Some families even took in children “even though it was a big sacrifice to share what few supplies they had,” Ottens said.
German soldiers also passed through and took food. Ottens remembered hearing one story about a soldier coming to her mother’s house and grabbing two freshly baked loaves of bread.
“My grandmother snatched one back, angrily, and said, ‘We have to eat too,’” Ottens said.
“He could have shot her right there, but didn’t.”
In April 1945 two SS soldiers in Nazi uniforms stayed at Grace’s house for five days.
“They took over a bedroom and ate dinner with the family,” Ottens said. “The family had little choice in this.”
Grace’s family saw the first Canadian tank on April 12, 1945.
“They heard the Allies were winning, but out in the country, it took a bit longer to see evidence,” Ottens said. “Suddenly dozens of Canadian tanks and hundreds of Canadian soldiers were present.”
“People emerged from their homes, cheering with relief.”
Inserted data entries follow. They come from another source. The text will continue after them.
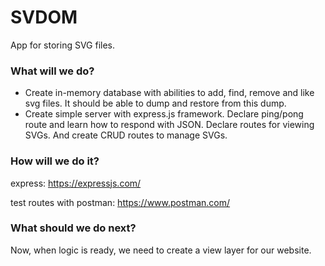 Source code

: # SVDOM

App for storing SVG files.

### What will we do?

- Create in-memory database with abilities to add, find, remove and like svg files. It should be able to dump and restore from this dump.
- Create simple server with express.js framework. Declare ping/pong route and learn how to respond with JSON. Declare routes for viewing SVGs. And create CRUD routes to manage SVGs.

### How will we do it?

express:
https://expressjs.com/

test routes with postman:
https://www.postman.com/

### What should we do next?

Now, when logic is ready, we need to create a view layer for our website.
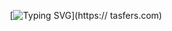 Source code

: <div align="center">

[![Typing SVG](https://readme-typing-svg.demolab.com?font=Fira+Code&pause=1000&color=6B47F7&center=true&width=435&lines=tasfers.com)](https:// tasfers.com)

</div>
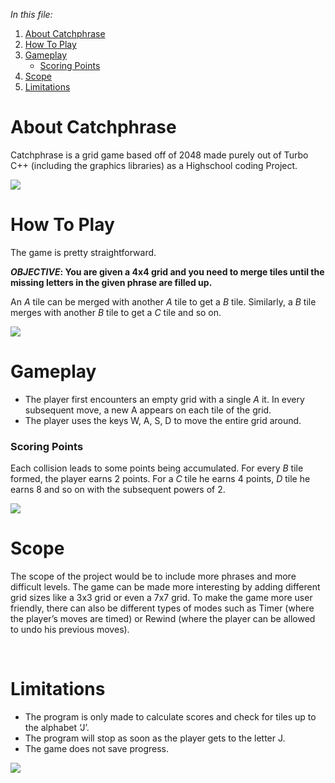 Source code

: _In this file:_

1. [About Catchphrase](https://github.com/halfling9/catchphrase#about-catchphrase)
2. [How To Play](https://github.com/halfling9/catchphrase#how-to-play)
3. [Gameplay](https://github.com/halfling9/catchphrase#gameplay)
   + [Scoring Points](https://github.com/halfling9/catchphrase#scoring-points)
4. [Scope](https://github.com/halfling9/catchphrase#scope)
5. [Limitations](https://github.com/halfling9/catchphrase#limitations)

# About Catchphrase
Catchphrase is a grid game based off of 2048 made purely out of Turbo C++ (including the graphics libraries) as a Highschool coding Project.

<img src="https://github.com/halfling9/catchphrase/blob/master/outputs/Screenshot%20(24).png?raw=true" />
<br>

# How To Play

The game is pretty straightforward. 

___OBJECTIVE_: You are given a 4x4 grid and you need to merge tiles until the missing letters in the given phrase are filled up.__

An _A_ tile can be merged with another _A_ tile to get a _B_ tile. Similarly, a _B_ tile merges with another _B_ tile to get a _C_ tile and so on.

<img src="https://github.com/halfling9/catchphrase/blob/master/outputs/Screenshot%20(26).png?raw=true" />
<br>

# Gameplay
  
- The player first encounters an empty grid with a single _A_ it. In every subsequent move, a new A appears on each tile of the grid.
- The player uses the keys W, A, S, D to move the entire grid around.


### Scoring Points

Each collision leads to some points being accumulated. For every _B_ tile formed, the player earns 2 points. For a _C_ tile he earns 4 points, _D_ tile he earns 8 and so on with the subsequent powers of 2.

<img src="https://github.com/halfling9/catchphrase/blob/master/outputs/Screenshot%20(44).png?raw=true" />

<br>

# Scope

The scope of the project would be to include more phrases and more difficult levels. The game can be made more interesting by adding different grid sizes like a 3x3 grid or even a 7x7 grid. To make the game more user friendly, there can also be different types of modes such as Timer (where the player’s moves are timed) or Rewind (where the player can be allowed to undo his previous moves). 

<br>

# Limitations

- The program is only made to calculate scores and check for tiles up to the alphabet ‘J’.
- The program will stop as soon as the player gets to the letter J.
- The game does not save progress.

<img src="https://github.com/halfling9/catchphrase/blob/master/outputs/Screenshot%20(45).png?raw=true" />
The Dutch citizens who were hiding in barns, basements or secret rooms also came out.
“The soldiers handed out chocolate bars and cigarettes – great treats after all this time,” Ottens said. “They also handed out new things like canned corned beef and Cheez Whiz and, best of all, white bread.”
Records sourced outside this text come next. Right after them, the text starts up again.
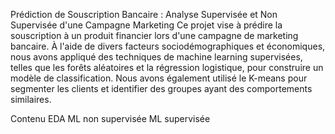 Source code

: Prédiction de Souscription Bancaire : Analyse Supervisée et Non Supervisée d'une Campagne Marketing
Ce projet vise à prédire la souscription à un produit financier lors d'une campagne de marketing bancaire. À l'aide de divers facteurs sociodémographiques et économiques, nous avons appliqué des techniques de machine learning supervisées, telles que les forêts aléatoires et la régression logistique, pour construire un modèle de classification. Nous avons également utilisé le K-means pour segmenter les clients et identifier des groupes ayant des comportements similaires.

Contenu
EDA
ML non supervisée
ML supervisée
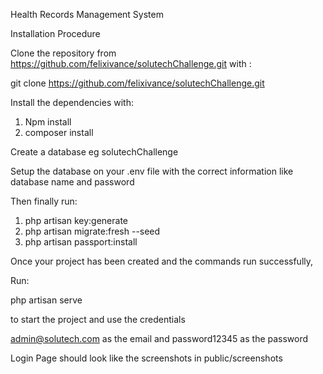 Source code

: Health Records Management System

Installation Procedure

Clone the repository from https://github.com/felixivance/solutechChallenge.git
 with :
 
 git clone https://github.com/felixivance/solutechChallenge.git
 
 Install the dependencies with:
 
 1. Npm install
 2. composer install
 
 Create a database eg solutechChallenge
 
 Setup the database on your .env file with the correct information like database name and password
 
 Then finally run:
  
  1. php artisan key:generate
  2. php artisan migrate:fresh --seed
  3. php artisan passport:install
  
  Once your project has been created and the commands run successfully,
  
  Run:
  
  php artisan serve 
  
  to start the project and use the credentials
  
  admin@solutech.com as the email and password12345 as the password
  
  Login Page should look like the screenshots in public/screenshots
The Netherlands was officially liberated on May 5, 1945. Grace was 15. She and Hank met a few years later and were married when they were 22 and 24 respectively.
“Multiply that experience by the thousands, and you can see the impact,” Ottens said.
“It’s especially important to commemorate [the 75th anniversary] here, in Canada, because Canadian soldiers were the ones who liberated the Dutch.
“That’s why so many Dutch people chose to emigrate to Canada in the post-war years; because they had such a fondness for this country due to the liberation.”
Ottens’ parents moved to Canada a month after they were married.
“They immigrated to the Drayton area because they were sponsored by a Dutch farmer here,” Ottens said.
It’s stories like this the Drayton Tulip Festival committee wants to highlight during the “75+1” anniversary of the Liberation of the Netherlands.
The festival on May 8, 2021 will begin around 1:30pm with a parade led by the Drayton Legion and the laying of wreaths at the cenotaph, as well local churches offering a service at the cenotaph, Spaling explained
Then the festival will kick off around 2pm, with fun for the whole family.
Spaling said there will be Dutch dancing, a movie compiling memories of people within the Drayton community of the Liberation of the Netherlands, a car show, a shuffleboard contest, a cooking contest, a floral arrangement contest and a photo booth with a tulip and windmill background where people can dress up in traditional Dutch clothing.
Then the day will conclude with a big street dance.
“Once the immigration started coming here, there got to be a lot of Dutch people and they’re such a prominent part of our society and it’s nice for everyone, even the young kids of Dutch origin, for them to even understand and to learn about this,” Spaling said.
To help prepare for the May 8, 2021 celebration, residents of Mapleton Township are encouraged to plant tulip bulbs (if possible include red, blue and white, the colours of the Netherlands flag) this fall so they can participate in the best yard decoration contest during the festival.
“I encourage everybody to go online and kind of read about [the Liberation of the Netherlands] if they want to participate and then go from there,” Spaling said.
“That makes it even more exciting that you know why you’re doing it and then it maybe offers you the opportunity to put in colours accordingly how you think.”
Spaling hopes the 2021 festival will bring people together.
“We want it to be a community thing and I find … as community grows you become so disconnected and I’m hoping and praying that this is something that will pull the community together to come out and have a good time,” she said.
She added, “Life is short and if you don’t come and support and be together as a community then you’re always left out and you don’t feel that you belong anywhere.
“We’re small. We don’t need to have that feeling.”